Незадолго до того, как Агриппина, неосторожно раскрыв перед Нероном карты своей политической игры, объяснила ему, какой этот тихенький Британик важный козырь, принц имел неприятное столкновение с императором; оно не прошло бесследно и запало в душу цезаря — может быть, потому, что произошло на почве артистического состязания, и, следовательно, затронуло Нерона за самые большие струны его ревнивого сердца. В праздник Сатурналий, во дворце, на половине государя, за вечерним столом, затеялась игра в фанты. «Царем» общества был выбран Нерон. Это положение — по карнавальной свободе Сатурналий — давало ему право приказать любому из участников игры исполнить любую глупость, какая «царю» придет в голову. Назначив другим застольникам испытания легкие и не обидные, Нерон, когда очередь дошло до Британика, приказал ему выйти на середину столовой и спеть какую-нибудь импровизацию. Тацит говорит, что император надеялся, что мальчик сконфузится, осрамится и будет осмеян. Однако, если Нерон знал голос Британика и даже завидовал ему, откуда бы взяться такой надежде. Другие полагают, что Нерон хотел унизить Британика, заставляя его, принца крови, как раба — увеселителя, потешать своих пьяных гостей. На это можно возразить, что Нерон сам охотно певал за столом, а главное, так был предан искусству пения, так уважал его и высоко ставил, что ему не могло и в голову прийти, чтобы песня унижала человека. Да еще — во время Сатурналий, когда старинный веселый обычай освобождал слуг от обычного труда на господ, а господ заставлял услуживать своим рабам и рабыням. Вернее, что злого умысла Нерон не имел, а игра в фанты и была игрой в фанты, но спьяну «царь пира», сам охотник до песен, не сообразил что дает брату поручение — по нравам римского большого света — довольно щекотливое. Британик, быв трезвее, оскорбился страшно и сумел немедленно отплатить Нерону за бестактность. Не показав даже вида, что обижен, он взял кифару, встал и запел грустную элегию на тему, как горько юноше его звания быть сиротой, отстраненным от престола, и, чем бы править самому, получать приказания от другого. Мальчик имел большой успех. Вино развязало пирующим языки. Многие, разнежившись пением, хвалили Британика и жалели об его судьбе больше, чем могло понравиться Нерону; он не любил соперников в искусстве, а тема, выбранная юным певцом, впервые заставила цезаря призадуматься, что, пожалуй, сводный братец его — совсем не такое безобидное существо, как он до сих пор полагал...

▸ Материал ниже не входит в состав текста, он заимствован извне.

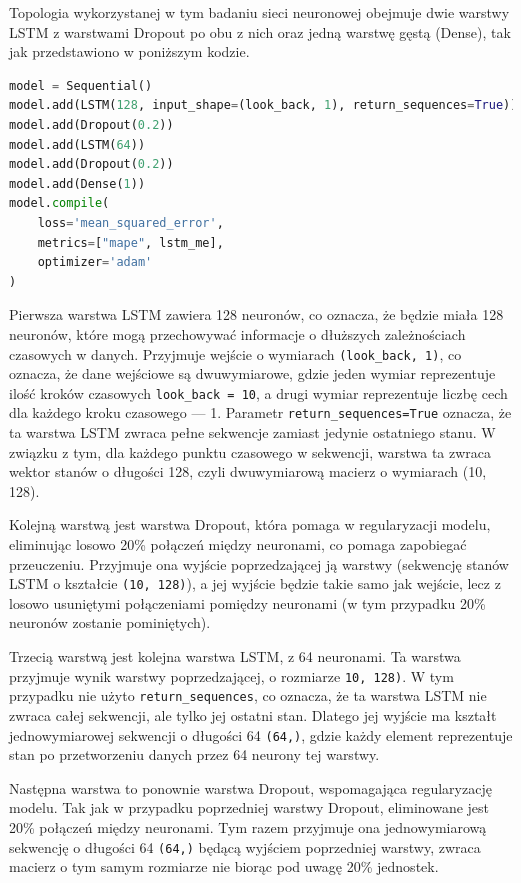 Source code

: \documentclass[polish, twoside, 12pt, a4paper]{article}
\theoremstyle{definition}
\theoremstyle{plain}
\theoremstyle{remark}
\newcommand{\code}[1]{\lstinline{#1}}
\begin{document}
Topologia wykorzystanej w tym badaniu sieci neuronowej obejmuje dwie warstwy LSTM z warstwami Dropout po obu z nich oraz jedną warstwę gęstą (Dense), tak jak przedstawiono w poniższym kodzie.
\begin{lstlisting}[language=Python, numbers=none]
model = Sequential()
model.add(LSTM(128, input_shape=(look_back, 1), return_sequences=True))
model.add(Dropout(0.2))
model.add(LSTM(64))
model.add(Dropout(0.2))
model.add(Dense(1))
model.compile(
    loss='mean_squared_error', 
    metrics=["mape", lstm_me], 
    optimizer='adam'
)
\end{lstlisting}	
Pierwsza warstwa LSTM zawiera 128 neuronów, co oznacza, że będzie miała 128 neuronów, które mogą przechowywać informacje o dłuższych zależnościach czasowych w danych. Przyjmuje wejście o wymiarach \code{(look_back, 1)}, co oznacza, że dane wejściowe są dwuwymiarowe, gdzie jeden wymiar reprezentuje ilość kroków czasowych \code{look_back = 10}, a drugi wymiar reprezentuje liczbę cech dla każdego kroku czasowego --- 1. Parametr \code{return_sequences=True} oznacza, że ta warstwa LSTM zwraca pełne sekwencje zamiast jedynie ostatniego stanu. W związku z tym, dla każdego punktu czasowego w sekwencji, warstwa ta zwraca wektor stanów o długości 128, czyli dwuwymiarową macierz o wymiarach (10, 128). 

Kolejną warstwą jest warstwa Dropout, która pomaga w regularyzacji modelu, eliminując losowo 20\% połączeń między neuronami, co pomaga zapobiegać przeuczeniu. Przyjmuje ona wyjście poprzedzającej ją warstwy (sekwencję stanów LSTM o kształcie \code{(10, 128)}), a jej wyjście będzie takie samo jak wejście, lecz z losowo usuniętymi połączeniami pomiędzy neuronami (w tym przypadku 20\% neuronów zostanie pominiętych). 

Trzecią warstwą jest kolejna warstwa LSTM, z 64 neuronami. Ta warstwa przyjmuje wynik warstwy poprzedzającej, o rozmiarze \code{10, 128)}. W tym przypadku nie użyto \code{return_sequences}, co oznacza, że ta warstwa LSTM nie zwraca całej sekwencji, ale tylko jej ostatni stan. Dlatego jej wyjście ma kształt jednowymiarowej sekwencji o długości 64 \code{(64,)}, gdzie każdy element reprezentuje stan po przetworzeniu danych przez 64 neurony tej warstwy. 

Następna warstwa to ponownie warstwa Dropout, wspomagająca regularyzację modelu. Tak jak w przypadku poprzedniej warstwy Dropout, eliminowane jest 20\% połączeń między neuronami. Tym razem przyjmuje ona jednowymiarową sekwencję o długości 64 \code{(64,)} będącą wyjściem poprzedniej warstwy, zwraca macierz o tym samym rozmiarze nie biorąc pod uwagę 20\% jednostek.
\end{document}
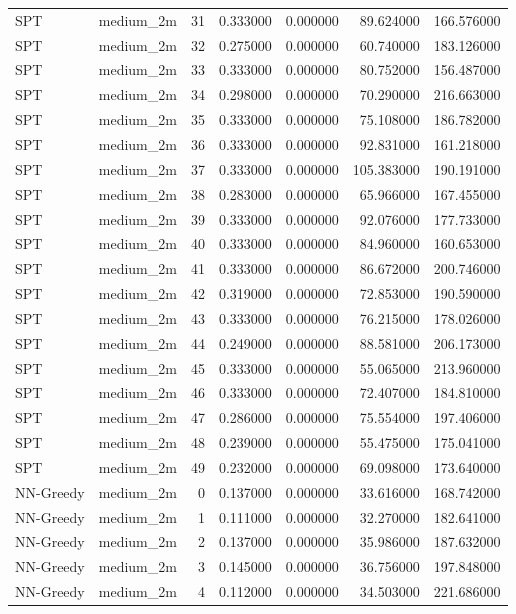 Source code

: \begin{tabular}{llrrrrr}
SPT & medium_2m & 31 & 0.333000 & 0.000000 & 89.624000 & 166.576000 \\
SPT & medium_2m & 32 & 0.275000 & 0.000000 & 60.740000 & 183.126000 \\
SPT & medium_2m & 33 & 0.333000 & 0.000000 & 80.752000 & 156.487000 \\
SPT & medium_2m & 34 & 0.298000 & 0.000000 & 70.290000 & 216.663000 \\
SPT & medium_2m & 35 & 0.333000 & 0.000000 & 75.108000 & 186.782000 \\
SPT & medium_2m & 36 & 0.333000 & 0.000000 & 92.831000 & 161.218000 \\
SPT & medium_2m & 37 & 0.333000 & 0.000000 & 105.383000 & 190.191000 \\
SPT & medium_2m & 38 & 0.283000 & 0.000000 & 65.966000 & 167.455000 \\
SPT & medium_2m & 39 & 0.333000 & 0.000000 & 92.076000 & 177.733000 \\
SPT & medium_2m & 40 & 0.333000 & 0.000000 & 84.960000 & 160.653000 \\
SPT & medium_2m & 41 & 0.333000 & 0.000000 & 86.672000 & 200.746000 \\
SPT & medium_2m & 42 & 0.319000 & 0.000000 & 72.853000 & 190.590000 \\
SPT & medium_2m & 43 & 0.333000 & 0.000000 & 76.215000 & 178.026000 \\
SPT & medium_2m & 44 & 0.249000 & 0.000000 & 88.581000 & 206.173000 \\
SPT & medium_2m & 45 & 0.333000 & 0.000000 & 55.065000 & 213.960000 \\
SPT & medium_2m & 46 & 0.333000 & 0.000000 & 72.407000 & 184.810000 \\
SPT & medium_2m & 47 & 0.286000 & 0.000000 & 75.554000 & 197.406000 \\
SPT & medium_2m & 48 & 0.239000 & 0.000000 & 55.475000 & 175.041000 \\
SPT & medium_2m & 49 & 0.232000 & 0.000000 & 69.098000 & 173.640000 \\
NN-Greedy & medium_2m & 0 & 0.137000 & 0.000000 & 33.616000 & 168.742000 \\
NN-Greedy & medium_2m & 1 & 0.111000 & 0.000000 & 32.270000 & 182.641000 \\
NN-Greedy & medium_2m & 2 & 0.137000 & 0.000000 & 35.986000 & 187.632000 \\
NN-Greedy & medium_2m & 3 & 0.145000 & 0.000000 & 36.756000 & 197.848000 \\
NN-Greedy & medium_2m & 4 & 0.112000 & 0.000000 & 34.503000 & 221.686000 \\

\end{tabular}
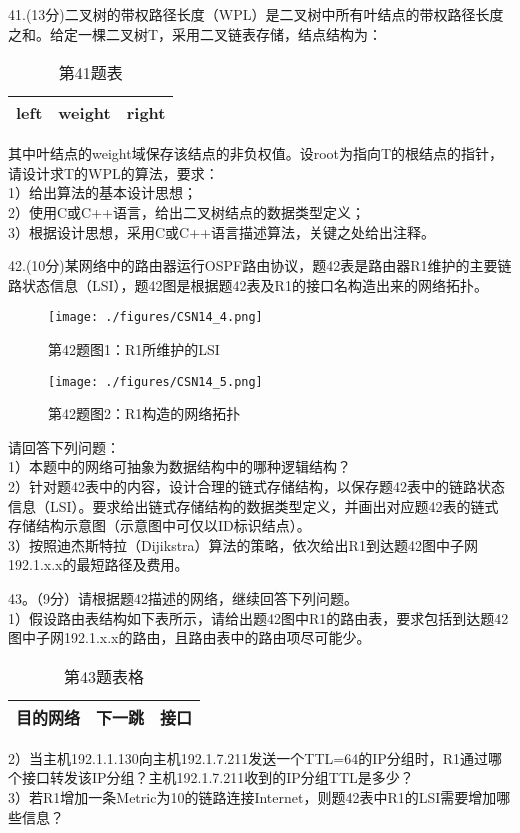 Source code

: 41.(13分)二叉树的带权路径长度（WPL）是二叉树中所有叶结点的带权路径长度之和。给定一棵二叉树T，采用二叉链表存储，结点结构为：
\begin{table}[ht]
\centering
\caption{第41题表}\label{CSN14_tab1}
\begin{tabular}{|c|c|c|}
\hline
left & weight & right \\
\hline
\end{tabular}
\end{table}
其中叶结点的weight域保存该结点的非负权值。设root为指向T的根结点的指针，请设计求T的WPL的算法，要求： \\
1）给出算法的基本设计思想； \\
2）使用C或C++语言，给出二叉树结点的数据类型定义； \\
3）根据设计思想，采用C或C++语言描述算法，关键之处给出注释。

42.(10分)某网络中的路由器运行OSPF路由协议，题42表是路由器R1维护的主要链路状态信息（LSI），题42图是根据题42表及R1的接口名构造出来的网络拓扑。
\begin{figure}[ht]
\centering
\texttt{[image: ./figures/CSN14\_4.png]}
\caption{第42题图1：R1所维护的LSI} \label{CSN14_fig4}
\end{figure}

\begin{figure}[ht]
\centering
\texttt{[image: ./figures/CSN14\_5.png]}
\caption{第42题图2：R1构造的网络拓扑} \label{CSN14_fig5}
\end{figure}
请回答下列问题： \\
1）本题中的网络可抽象为数据结构中的哪种逻辑结构？ \\
2）针对题42表中的内容，设计合理的链式存储结构，以保存题42表中的链路状态信息（LSI）。要求给出链式存储结构的数据类型定义，并画出对应题42表的链式存储结构示意图（示意图中可仅以ID标识结点）。 \\
3）按照迪杰斯特拉（Dijikstra）算法的策略，依次给出R1到达题42图中子网192.1.x.x的最短路径及费用。

43。（9分）请根据题42描述的网络，继续回答下列问题。 \\
1）假设路由表结构如下表所示，请给出题42图中R1的路由表，要求包括到达题42图中子网192.1.x.x的路由，且路由表中的路由项尽可能少。 \\
\begin{table}[ht]
\centering
\caption{第43题表格}\label{CSN14_tab2}
\begin{tabular}{|c|c|c|}
\hline
目的网络 & 下一跳 & 接口 \\
\hline
\end{tabular}
\end{table}
2）当主机192.1.1.130向主机192.1.7.211发送一个TTL=64的IP分组时，R1通过哪个接口转发该IP分组？主机192.1.7.211收到的IP分组TTL是多少？ \\
3）若R1增加一条Metric为10的链路连接Internet，则题42表中R1的LSI需要增加哪些信息？

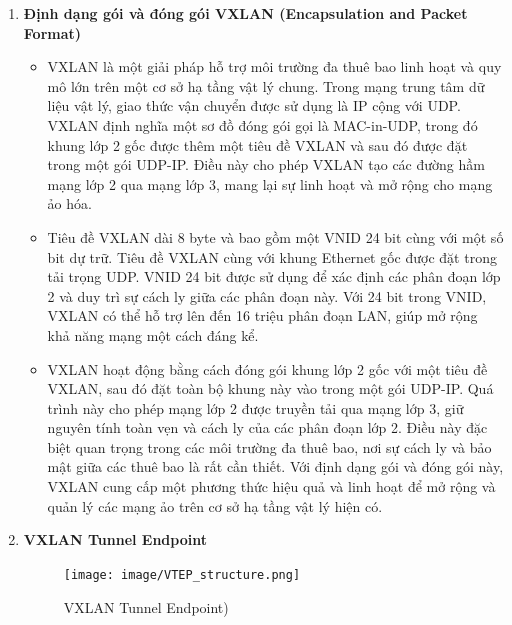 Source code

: \documentclass[13pt]{article}
\begin{document}
\begin{enumerate}
    \item \textbf{Định dạng gói và đóng gói VXLAN (Encapsulation and Packet Format)}
    \begin{itemize}
        \item VXLAN là một giải pháp hỗ trợ môi trường đa thuê bao linh hoạt và quy mô lớn trên một cơ sở hạ tầng vật lý chung. Trong mạng trung tâm dữ liệu vật lý, giao thức vận chuyển được sử dụng là IP cộng với UDP. VXLAN định nghĩa một sơ đồ đóng gói gọi là MAC-in-UDP, trong đó khung lớp 2 gốc được thêm một tiêu đề VXLAN và sau đó được đặt trong một gói UDP-IP. Điều này cho phép VXLAN tạo các đường hầm mạng lớp 2 qua mạng lớp 3, mang lại sự linh hoạt và mở rộng cho mạng ảo hóa.
        \item Tiêu đề VXLAN dài 8 byte và bao gồm một VNID 24 bit cùng với một số bit dự trữ. Tiêu đề VXLAN cùng với khung Ethernet gốc được đặt trong tải trọng UDP. VNID 24 bit được sử dụng để xác định các phân đoạn lớp 2 và duy trì sự cách ly giữa các phân đoạn này. Với 24 bit trong VNID, VXLAN có thể hỗ trợ lên đến 16 triệu phân đoạn LAN, giúp mở rộng khả năng mạng một cách đáng kể.
        \item VXLAN hoạt động bằng cách đóng gói khung lớp 2 gốc với một tiêu đề VXLAN, sau đó đặt toàn bộ khung này vào trong một gói UDP-IP. Quá trình này cho phép mạng lớp 2 được truyền tải qua mạng lớp 3, giữ nguyên tính toàn vẹn và cách ly của các phân đoạn lớp 2. Điều này đặc biệt quan trọng trong các môi trường đa thuê bao, nơi sự cách ly và bảo mật giữa các thuê bao là rất cần thiết. Với định dạng gói và đóng gói này, VXLAN cung cấp một phương thức hiệu quả và linh hoạt để mở rộng và quản lý các mạng ảo trên cơ sở hạ tầng vật lý hiện có.
    \end{itemize}

    \item \textbf{VXLAN Tunnel Endpoint}
    \begin{figure}[h!]
        \centering
        \texttt{[image: image/VTEP\_structure.png]}
            \caption{VXLAN Tunnel Endpoint)}
            \label{fig:label1}
    \end{figure}
    

\end{enumerate}
\end{document}
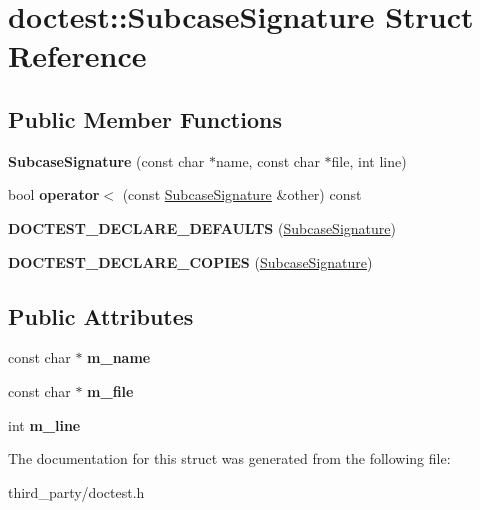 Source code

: \hypertarget{structdoctest_1_1_subcase_signature}{}\section{doctest\+::Subcase\+Signature Struct Reference}
\label{structdoctest_1_1_subcase_signature}
\subsection*{Public Member Functions}
\begin{DoxyCompactItemize}
\item 
\mbox{\label{structdoctest_1_1_subcase_signature_af7390f9104611cb58c24f08b64716ee1}} 
{\bfseries Subcase\+Signature} (const char $\ast$name, const char $\ast$file, int line)
\item 
\mbox{\label{structdoctest_1_1_subcase_signature_a07364f9dddf615f51e15f09b994d4bef}} 
bool {\bfseries operator$<$} (const \mbox{\hyperlink{structdoctest_1_1_subcase_signature}{Subcase\+Signature}} \&other) const
\item 
\mbox{\label{structdoctest_1_1_subcase_signature_a4982f715beff70f9b234a0352bde07eb}} 
{\bfseries D\+O\+C\+T\+E\+S\+T\+\_\+\+D\+E\+C\+L\+A\+R\+E\+\_\+\+D\+E\+F\+A\+U\+L\+TS} (\mbox{\hyperlink{structdoctest_1_1_subcase_signature}{Subcase\+Signature}})
\item 
\mbox{\label{structdoctest_1_1_subcase_signature_a1b2fc90917bf07f7f0f8a3f3be2c4038}} 
{\bfseries D\+O\+C\+T\+E\+S\+T\+\_\+\+D\+E\+C\+L\+A\+R\+E\+\_\+\+C\+O\+P\+I\+ES} (\mbox{\hyperlink{structdoctest_1_1_subcase_signature}{Subcase\+Signature}})
\end{DoxyCompactItemize}
\subsection*{Public Attributes}
\begin{DoxyCompactItemize}
\item 
\mbox{\label{structdoctest_1_1_subcase_signature_a1d926e49b4fe9d29b3e3d736a1b3dc05}} 
const char $\ast$ {\bfseries m\+\_\+name}
\item 
\mbox{\label{structdoctest_1_1_subcase_signature_adc680b4597c89fb81ae8fed7fc41414d}} 
const char $\ast$ {\bfseries m\+\_\+file}
\item 
\mbox{\label{structdoctest_1_1_subcase_signature_a73fb5432d0f8b82ffbe262b86af5c643}} 
int {\bfseries m\+\_\+line}
\end{DoxyCompactItemize}


The documentation for this struct was generated from the following file\+:\begin{DoxyCompactItemize}
\item 
third\+\_\+party/doctest.\+h\end{DoxyCompactItemize}
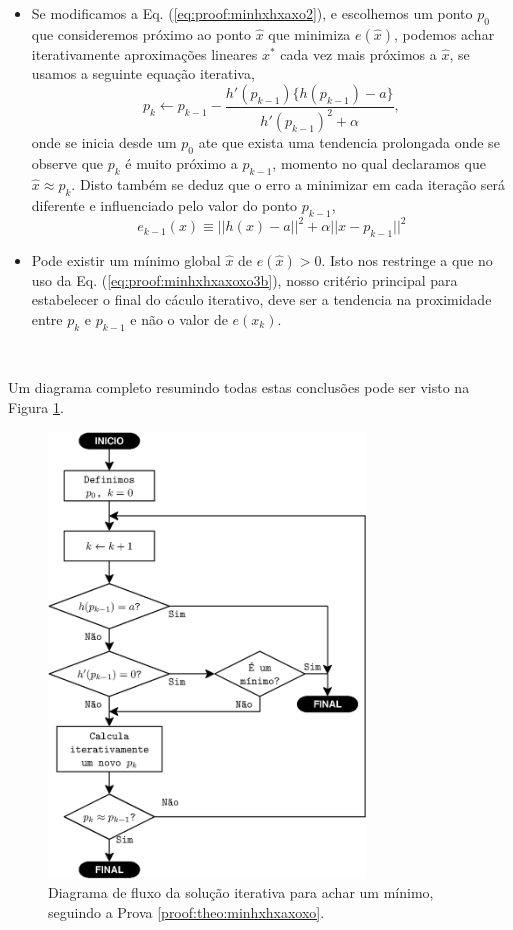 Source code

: \begin{myproofT}
\begin{itemize}
\item Se modificamos a Eq. (\ref{eq:proof:minhxhxaxo2}), e escolhemos um ponto  
$p_0$ que consideremos próximo ao ponto $\hat{x}$ que minimiza $e(\hat{x})$,
podemos achar iterativamente aproximações lineares $x^*$ cada vez mais próximos a  $\hat{x}$,
se usamos a seguinte equação iterativa,
\begin{equation}\label{eq:proof:minhxhxaxoxo3b}
p_{k} \leftarrow p_{k-1} - \frac{h'(p_{k-1})\{h(p_{k-1})-a\}}{h'(p_{k-1})^2 +\alpha},
\end{equation}
onde se inicia desde um $p_{0}$ 
ate que exista uma tendencia prolongada onde se observe que $p_{k}$ é muito próximo a $p_{k-1}$,
momento no qual declaramos que $\hat{x} \approx p_{k}$.
Disto também se deduz que o erro a minimizar em cada iteração será diferente e influenciado pelo valor do ponto $p_{k-1}$,
\begin{equation}
e_{k-1}(x)  \equiv ||h(x)-a||^2+\alpha||x-p_{k-1}||^2
\end{equation}
\item Pode existir um mínimo global $\hat{x}$ de $e(\hat{x}) > 0$.
Isto nos restringe a que no uso da Eq. (\ref{eq:proof:minhxhxaxoxo3b}),
nosso critério principal para estabelecer o final do cáculo iterativo,
deve ser a tendencia na  proximidade entre $p_{k}$ e $p_{k-1}$ 
e não o valor de $e(x_k)$.
\end{itemize}~

Um diagrama completo resumindo todas estas conclusões pode ser visto na Figura \ref{fig:fluxohx3}.
\end{myproofT}
\begin{figure}[!h]
     \centering
         \includegraphics[width=0.75\textwidth]{chapters/minimization-hx/fluxo3.eps}
        \caption{Diagrama de fluxo da solução iterativa para achar um mínimo, seguindo a Prova \ref{proof:theo:minhxhxaxoxo}.}
        \label{fig:fluxohx3}
\end{figure}
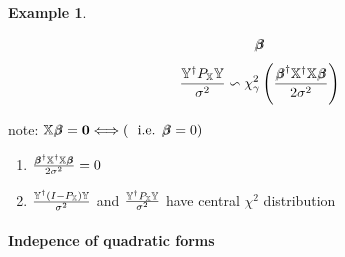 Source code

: \documentclass{article}
\newtheorem{example}[theorem]{Example}
\begin{document}
\begin{example}
\begin{enumerate}
\begin{eqnarray*}
\beta\mkern-9.6mu \beta%
\end{eqnarray*}%
\begin{equation*}
\therefore \frac{\mathbb{Y}^{\dagger }P_{\mathbb{X}}\mathbb{Y}}{\sigma ^{2}}%
\backsim \chi _{\gamma }^{2}\left( \frac{%
\beta\mkern-9.6mu \beta%
^{\dagger }\mathbb{X}^{\dagger }\mathbb{X}%
\beta\mkern-9.6mu \beta%
}{2\sigma ^{2}}\right) 
\end{equation*}
\end{enumerate}
\end{example}

\bigskip 

note: $\mathbb{X}%
\beta\mkern-9.6mu \beta%
=\boldsymbol{0}\Longleftrightarrow \left( \text{i.e. }%
\beta\mkern-9.6mu \beta%
=0\right) $

\begin{enumerate}
\item $\frac{%
\beta\mkern-9.6mu \beta%
^{\dagger }\mathbb{X}^{\dagger }\mathbb{X}%
\beta\mkern-9.6mu \beta%
}{2\sigma ^{2}}=0$

\item $\frac{\mathbb{Y}^{\dagger }\left( I-P_{\mathbb{X}}\right) \mathbb{Y}}{%
\sigma ^{2}}$ and $\frac{\mathbb{Y}^{\dagger }P_{\mathbb{X}}\mathbb{Y}}{%
\sigma ^{2}}$ have central $\chi ^{2}$ distribution
\end{enumerate}

\bigskip 

\paragraph{Indepence of quadratic forms}
\end{document}
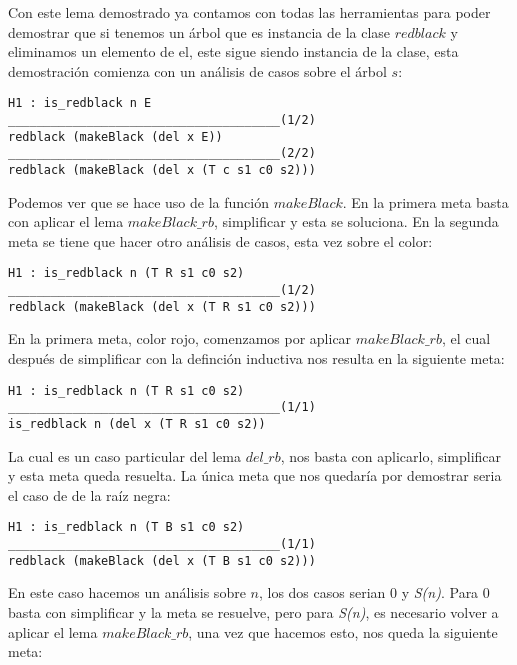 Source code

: Con este lema demostrado ya contamos con todas las herramientas para poder demostrar que si tenemos
un \'arbol que es instancia de la clase \hyperref[class_rb]{$redblack$} y eliminamos un elemento de 
el, este sigue siendo instancia de la clase, esta demostraci\'on comienza con un análisis de casos 
sobre el \'arbol $s$:

\begin{verbatim}
H1 : is_redblack n E
______________________________________(1/2)
redblack (makeBlack (del x E))
______________________________________(2/2)
redblack (makeBlack (del x (T c s1 c0 s2)))
\end{verbatim}

Podemos ver que se hace uso de la funci\'on \hyperref[raiz_negra_func]{$makeBlack$}. En la primera 
meta basta con aplicar el lema $makeBlack\_rb$, simplificar y esta se soluciona. En la segunda meta 
se tiene que hacer otro an\'alisis de casos, esta vez sobre el color:

\begin{verbatim}
H1 : is_redblack n (T R s1 c0 s2)
______________________________________(1/2)
redblack (makeBlack (del x (T R s1 c0 s2)))

\end{verbatim}

En la primera meta, color rojo, comenzamos por aplicar $makeBlack\_rb$, el cual despu\'es de
simplificar con la definci\'on inductiva nos resulta en la siguiente meta:

\begin{verbatim}
H1 : is_redblack n (T R s1 c0 s2)
______________________________________(1/1)
is_redblack n (del x (T R s1 c0 s2))
\end{verbatim}

La cual es un caso particular del lema \hyperref[lema_6]{$del\_rb$}, nos basta con aplicarlo, 
simplificar y esta meta queda resuelta. La \'unica meta que nos quedaría por demostrar seria el caso 
de de la raíz negra:

\begin{verbatim}
H1 : is_redblack n (T B s1 c0 s2)
______________________________________(1/1)
redblack (makeBlack (del x (T B s1 c0 s2)))
\end{verbatim}

En este caso hacemos un análisis sobre $n$, los dos casos serian 0 y \textit{S(n)}. Para 0 basta
con simplificar y la meta se resuelve, pero para \textit{S(n)}, es necesario volver a aplicar el
lema $makeBlack\_rb$, una vez que hacemos esto, nos queda la siguiente meta:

Братья дулись друг на друга несколько дней; потом история улеглась и позабылась. Агриппина вновь разбудила ее, выставив имя Британика знаменем своих угроз. Бросая факел раздора, она не сообразила, что он упадет на почву, уже затлевшую чрез самовозгорание.
III
Трудно сомневаться, чтобы министры и наперсники Нерона не были призваны им на совет, какие меры предпринять против Агриппины? как поступить с Британиком? Ответ мог получиться только один: раз она грозит Британиком, Британик должен быть сделан безопасным. Как? Дион Кассий прямо обвиняет Сенеку в подстрекательстве Нерона к убиению Британика. Но Дион Кассий, в отношении Сенеки, почти что не свидетель: до такой степени тенденциозно ядовит у него умышленный подбор дурных сплетен о министре-философе. В одном, довольно, впрочем, общем и отвлеченном примере рассуждения Сенеки «О благодеяниях» (De beneficiis) Крейер усматривает намек, что, напротив, Сенека старался спасти жизнь Британика. Будем думать, что истина посередине: смерти Британика Сенеке желать был не за что, дорожить его головой больше своей собственной и отстаивать ее в ущерб своим надеждам и планам — также. Раз на суд представлялся обостренный выбор, кому быть — Нерону или Британику, то есть Агриппине с Паллантом, из- за которого и разгорелась дворцовая война, министры, как люди твердой и очень важной политической программы, конечно, должны были предпочесть того, в ком видели свою надежду и опору: цезаря Нерона, — а Британика, как грозное орудие Агриппины, согласились устранить. Но устранять принцев крови от принадлежащих им прав — даже в века более гуманные, чем Неронов, — не изобретено другого вполне верного и надежного средства кроме смерти. Решено было, что Британик должен умереть.